In piedi sui pedali, mulinavo le gambe spingendo la mia bici alla massima velocità: avevo un terribile fiatone e provavo una dolorosa fitta al petto, ma non potevo fermarmi. Non sapevo il motivo, ma dovevo fuggire: la strada sembrava non voler finire mai, e la sensazione di pericolo non mi abbandonava. Il borsone della palestra rimbalzava a destra e a sinistra ad ogni pedalata e sembrava pesare una tonnellata. Me ne sarei sbarazzato volentieri, ma avrei dovuto fermarmi per farlo, e non riuscivo a smettere di muovere le gambe. Ero pervaso dal terrore e dentro di me urlavo senza emettere alcun suono. Di solito impiegavo cinque minuti a rincasare dall’allenamento, mentre questa volta stavo impiegando… Da quanto tempo pedalavo? Non ne avevo la minima idea. Eppure era la strada giusta. Solo un po’ più lunga del solito. Molto di più. Poi finalmente accadde qualcosa e fu rotta la monotonia snervante della fuga immotivata. La ruota anteriore si bloccò, come se una mano invisibile avesse tirato il freno. La bici s’impennò ed io fui sbalzato in avanti. Caddi a terra e il dolore esplose, distorcendo la mia percezione visiva. Quasi subito dopo la caduta comparve un uomo. Emerse dalla penombra e camminò con calma verso di me. La sua estrema posatezza mi fece capire immediatamente che non era lì per prestare soccorso, come avevo pensato inizialmente. L’individuo si mise a parlare, e la sua voce era una lama di ghiaccio. Allora mi resi conto che era a causa sua che stavo fuggendo. Non riuscivo a trovare una logica a tutto ciò, ma ero sicuro che fosse così. Non ero in grado di ragionare, persino il dolore era scomparso: dentro di me c’era spazio solo per l’orrore. Mentre assorbivo le terribili parole dello sconosciuto, la mia vista si faceva confusa, sempre di più, finché il buio fu totale.

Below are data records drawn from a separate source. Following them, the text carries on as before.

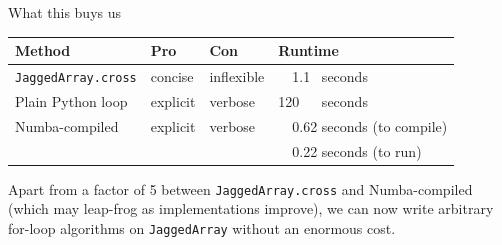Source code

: \documentclass[aspectratio=169]{beamer}
\begin{document}
\begin{frame}{What this buys us}
\large
\vspace{0.5 cm}
\begin{center}
\begin{tabular}{l l l l}
{\bf Method} & {\bf Pro}  & {\bf Con}  & {\bf Runtime} \\\hline
{\tt JaggedArray.cross} & concise  & inflexible & \textcolor{white}{12}1.1\textcolor{white}{2} seconds \\
Plain Python loop       & explicit & verbose    & 120\textcolor{white}{.62} seconds \\
Numba-compiled          & explicit & verbose    & \textcolor{white}{12}0.62 seconds (to compile) \\
                        &          &            & \textcolor{white}{12}0.22 seconds (to run)
\end{tabular}
\end{center}

\vspace{0.25 cm}
Apart from a factor of 5 between {\tt\normalsize JaggedArray.cross} and Numba-compiled (which may leap-frog as implementations improve), we can now write arbitrary for-loop algorithms on {\tt\normalsize JaggedArray} without an enormous cost.
\end{frame}
\end{document}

Una notte mi svegliai in preda ai brividi e con un forte senso di nausea: ero nuovamente pervaso dal terrore e a causa delle ingessature non riuscivo a muovermi, né ad emettere alcun suono. Pochi secondi  dopo udii un rumore: un tonfo sordo. Cercai di chiamare i miei genitori, ma la mia voce non aveva consistenza. Urlavo, ma dalla mia bocca non usciva nulla più che l’aria. L’aria che pian piano stava venendo a mancare. Soffocavo. Stavo per morire. Iniziai ad agitarmi nel letto, come prigioniero delle lenzuola. Poi il tonfo si ripeté. Ancora e ancora. Il suono si fece più forte e divenne prolungato: era come se qualcuno stesse scuotendo le persiane. Fuori dalla finestra, qualcuno o qualcosa stava tentando di divellere le imposte. Fissai le tende con gli occhi sbarrati, ormai rassegnato al mio destino. Il legno esplose dietro i vetri e quelli furono polverizzati dall’impatto. Una sagoma scura apparve sulla soglia e i suoi occhi luccicarono nel buio. Mentre il misterioso visitatore si faceva strada verso di me, i miei appelli silenziosi furono finalmente esauditi, e la porta che dava sul corridoio si aprì. Mio padre entrò gridando e brandendo un bastone.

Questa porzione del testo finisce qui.